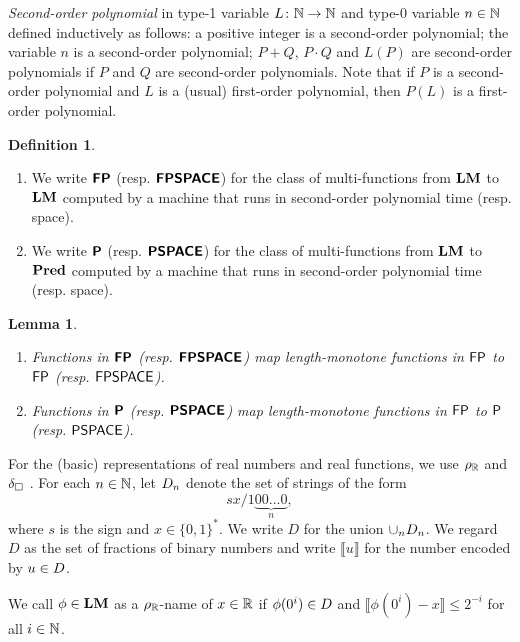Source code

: \documentclass{article}
\newtheorem{lemma}[theorem]{Lemma}
\theoremstyle{definition}
\newtheorem{definition}[theorem]{Definition}
\theoremstyle{remark}
\begin{document}
\emph{Second-order polynomial} in type-1 variable $L \colon \mathbb N \to \mathbb N$
and type-0 variable $n \in \mathbb N$ 
defined inductively as follows:
a positive integer is a second-order polynomial;
the variable $n$ is a second-order polynomial;
$P+Q$, $P \cdot Q$ and $L(P)$ are
second-order polynomials if $P$ and $Q$ are second-order polynomials.
Note that if $P$ is a second-order polynomial and $L$ is a (usual) first-order
polynomial, then $P(L)$ is a first-order polynomial.

\begin{definition}
\begin{enumerate}
 \item We write $\text{\bfseries \sffamily \upshape FP}$ (resp. $\text{\bfseries \sffamily \upshape FPSPACE}$) for the class of
       multi-functions from $\mathbf{LM}$ to $\mathbf{LM}$ computed by a machine that runs
       in second-order polynomial time (resp. space).
 \item We write $\text{\bfseries \sffamily \upshape P}$ (resp. $\text{\bfseries \sffamily \upshape PSPACE}$) for the class of
       multi-functions from $\mathbf{LM}$ to $\mathbf{Pred}$ computed by a machine that runs
       in second-order polynomial time (resp. space).
\end{enumerate}
\end{definition}

\begin{lemma}
 \begin{enumerate}
  \item Functions in $\text{\bfseries \sffamily \upshape FP}$ (resp. $\text{\bfseries \sffamily \upshape FPSPACE}$) map 
	length-monotone functions in $\mathsf{FP}$ to $\mathsf{FP}$ 
	(resp. $\mathsf{FPSPACE}$).
  \item Functions in $\text{\bfseries \sffamily \upshape P}$ (resp. $\text{\bfseries \sffamily \upshape PSPACE}$) map 
	length-monotone functions in $\mathsf{FP}$ to $\mathsf{P}$
	(resp. $\mathsf{PSPACE}$).
 \end{enumerate}
\end{lemma}





For the (basic) representations of real numbers and real functions,
we use $\rho _\mathbb R$ and $\delta _\square$ \cite{kawamura2012complexity}.
For each $n \in \mathbb N$, let $D_n$ denote the set of strings of the form
\begin{equation}
 sx/1\!\underbrace{00\dots0}_{n},
\end{equation}
where $s$ is the sign and $x \in \{0,1\}^*$.
We write $D$ for the union $\cup_n D_n$.
We regard $D$ as the set of fractions of binary numbers
and write $\llbracket u \rrbracket$ for the number encoded by $u \in D$.

We call $\phi \in \mathbf{LM}$ as a $\rho _\mathbb R$-name of $x \in \mathbb R$ 
if $\phi(0^i) \in D$ and $\llbracket \phi(0^i) - x \rrbracket \le 2^{-i}$
for all $i \in \mathbb N$.
\end{document}
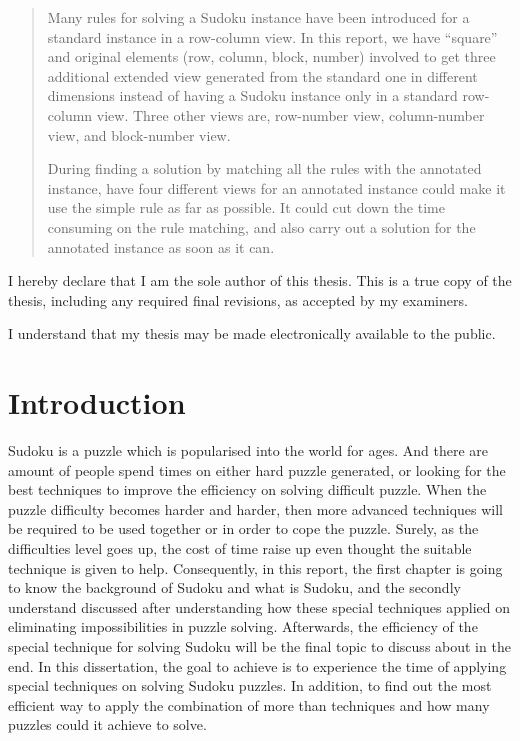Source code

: \documentclass[11pt]{report}
\begin{document}
\begin{abstract}
Many rules for solving a Sudoku instance have been introduced for a standard instance in a row-column view. In this report, we have ``square'' and original elements (row, column, block, number) involved to get three additional extended view generated from the standard one in different dimensions instead of having a Sudoku instance only in a standard row-column view. Three other views are, row-number view, column-number view, and block-number view.

During finding a solution by matching all the rules with the annotated instance, have four different views for an annotated instance could make it use the simple rule as far as possible. It could cut down the time consuming on the rule matching, and also carry out a solution for the annotated instance as soon as it can.
\end{abstract}

I hereby declare that I am the sole author of this thesis. This is a true copy of the thesis, including any required final revisions, as accepted by my examiners.

I understand that my thesis may be made electronically available to the public.
\tableofcontents



\chapter{Introduction}
\label{cha:Introduction}


Sudoku is a puzzle which is popularised into the world for ages. And there are amount of people spend times on either hard puzzle generated, or looking for the best techniques to improve the efficiency on solving difficult puzzle.
When the puzzle difficulty becomes harder and harder, then more advanced techniques will be required to be used together or in order to cope the puzzle. Surely, as the difficulties level goes up, the cost of time raise up even thought the suitable technique is given to help. Consequently, in this report, the first chapter is going to know the background of Sudoku and what is Sudoku, and the secondly understand discussed after understanding how these special techniques applied on eliminating impossibilities in puzzle solving. Afterwards, the efficiency of the special technique for solving Sudoku will be the final topic to discuss about in the end.
In this dissertation, the goal to achieve is to experience the time of applying special techniques on solving Sudoku puzzles. In addition, to find out the most efficient way to apply the combination of more than techniques and how many puzzles could it achieve to solve.
\end{document}
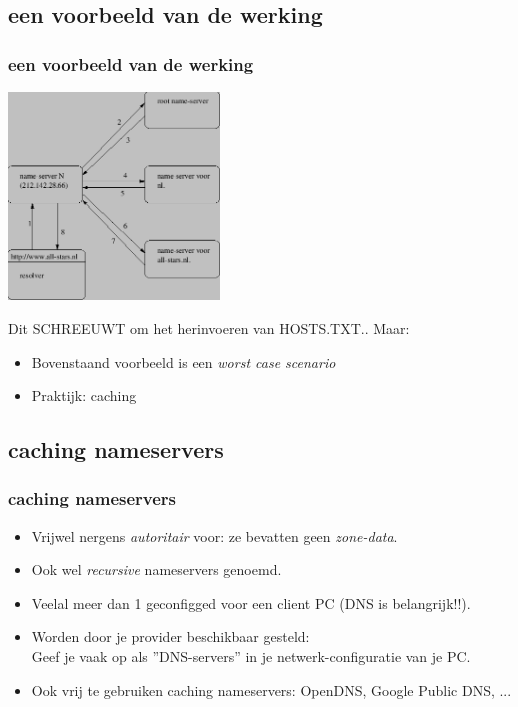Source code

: \subsection{een voorbeeld van de werking}
\begin{styleframefrag}
        \frametitle{een voorbeeld van de werking}
\begin{center}
\includegraphics[width=5.6cm]{img/dns_voorbeeld.png}\\
\end{center}
\pause
Dit SCHREEUWT om het herinvoeren van HOSTS.TXT..
\pause
Maar:
\begin{itemize}
	\item[] Bovenstaand voorbeeld is een {\it worst case scenario}
	\item[] Praktijk: caching
\end{itemize}
\end{styleframefrag}

\subsection{caching nameservers}
\begin{styleframe}
        \frametitle{caching nameservers}
\begin{itemize}
	\item Vrijwel nergens {\it autoritair} voor: ze bevatten geen {\it zone-data}.
	\item Ook wel {\it recursive} nameservers genoemd.
	\item Veelal meer dan 1 geconfigged voor een client PC (DNS is belangrijk!!).
	\item Worden door je provider beschikbaar gesteld:\\
	 Geef je vaak op als ''DNS-servers'' in je netwerk-configuratie van je PC.
	\item Ook vrij te gebruiken caching nameservers: OpenDNS, Google Public DNS, ...
\end{itemize}
\end{styleframe}

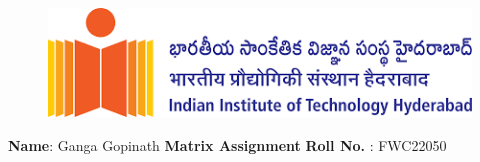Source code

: \documentclass[10pt,a4paper]{article}
\begin{document}
\begin{figure}[!tbp]
 \centering
  \begin{minipage}[b]{0.4\textwidth}
  \includegraphics[scale=.25]{iitlogo.png} 
  \end{minipage}
\end{figure}
\raggedright \textbf{Name}:\hspace{1mm} Ganga Gopinath\hspace{3cm} \Large \textbf{Matrix Assignment}\hspace{2.5cm} %
\normalsize \textbf{Roll No.} :\hspace{1mm} FWC22050\vspace{1cm}
\end{document}
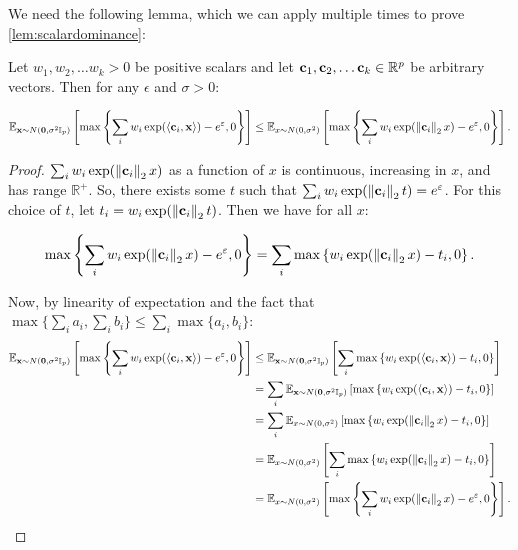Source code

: We need  the following lemma, which we can apply multiple times to prove \cref{lem:scalardominance}:

\begin{lem}\label{lem:sumofmaxes}
Let $w_1, w_2, \ldots w_k > 0$ be positive scalars and let $\bfc_1, \bfc_2, \ldots \bfc_k \in \mathbb{R}^p$ be arbitrary vectors. Then for any $\epsilon$ and $\sigma > 0$:

\[\mathbb{E}_{\bfx \sim N(\boldzero, \sigma^2 \mathbb{I}_p)}\left[\max\left\{\sum_i w_i \exp(\langle \bfc_i, \bfx\rangle) - e^\epsilon, 0\right\} \right] \leq \mathbb{E}_{x \sim N(0, \sigma^2)}\left[\max\left\{\sum_i w_i \exp(\ltwo{\bfc_i} x) - e^\epsilon, 0\right\} \right].\]
\end{lem}
\begin{proof}
$\sum_i w_i \exp(\ltwo{\bfc_i} x)$ as a function of $x$ is continuous, increasing in $x$, and has range $\mathbb{R}^+$. So, there exists some $t$ such that $\sum_i w_i \exp(\ltwo{\bfc_i} t) = e^\epsilon$. For this choice of $t$, let $t_i = w_i \exp(\ltwo{\bfc_i} t)$. Then we have for all $x$:

\[\max\left\{\sum_i w_i \exp(\ltwo{\bfc_i} x) - e^\epsilon, 0\right\} = \sum_i \max\left\{w_i \exp(\ltwo{\bfc_i} x) - t_i, 0\right\}.\]

Now, by linearity of expectation and the fact that $\max\{\sum_i a_i, \sum_i b_i\} \leq \sum_i \max\{a_i, b_i\}$:
\begin{align*}
\mathbb{E}_{\bfx \sim N(\boldzero, \sigma^2 \mathbb{I}_p)}\left[\max\left\{\sum_i w_i \exp(\langle \bfc_i, \bfx\rangle) - e^\epsilon, 0\right\} \right] &\leq \mathbb{E}_{\bfx \sim N(\boldzero, \sigma^2 \mathbb{I}_p)}\left[\sum_i \max\left\{w_i \exp(\langle \bfc_i, \bfx\rangle) - t_i, 0\right\} \right]\\
& = \sum_i \mathbb{E}_{\bfx \sim N(\boldzero, \sigma^2 \mathbb{I}_p)}\left[\max\left\{w_i \exp(\langle \bfc_i, \bfx\rangle) - t_i, 0\right\} \right]\\
& = \sum_i \mathbb{E}_{x \sim N(0, \sigma^2)}\left[\max\left\{w_i \exp(\ltwo{\bfc_i} x) - t_i, 0\right\} \right]\\
& = \mathbb{E}_{x \sim N(0, \sigma^2)}\left[\sum_i \max\left\{w_i \exp(\ltwo{\bfc_i} x) - t_i, 0\right\} \right]\\
& = \mathbb{E}_{x \sim N(0, \sigma^2)}\left[\max\left\{\sum_i w_i \exp(\ltwo{\bfc_i} x) - e^\epsilon, 0\right\} \right].
\end{align*}
\end{proof}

===============

*Problem details:* When you reach the line holding "we use $\rho" in the records above, begin reproducing exactly, stop after the line holding "and write $\llbracket", and output nothing else.

*Answer to the exercise:*
we use $\rho _\mathbb R$ and $\delta _\square$ \cite{kawamura2012complexity}.
For each $n \in \mathbb N$, let $D_n$ denote the set of strings of the form
\begin{equation}
 sx/1\!\underbrace{00\dots0}_{n},
\end{equation}
where $s$ is the sign and $x \in \{0,1\}^*$.
We write $D$ for the union $\cup_n D_n$.
We regard $D$ as the set of fractions of binary numbers
and write $\llbracket u \rrbracket$ for the number encoded by $u \in D$.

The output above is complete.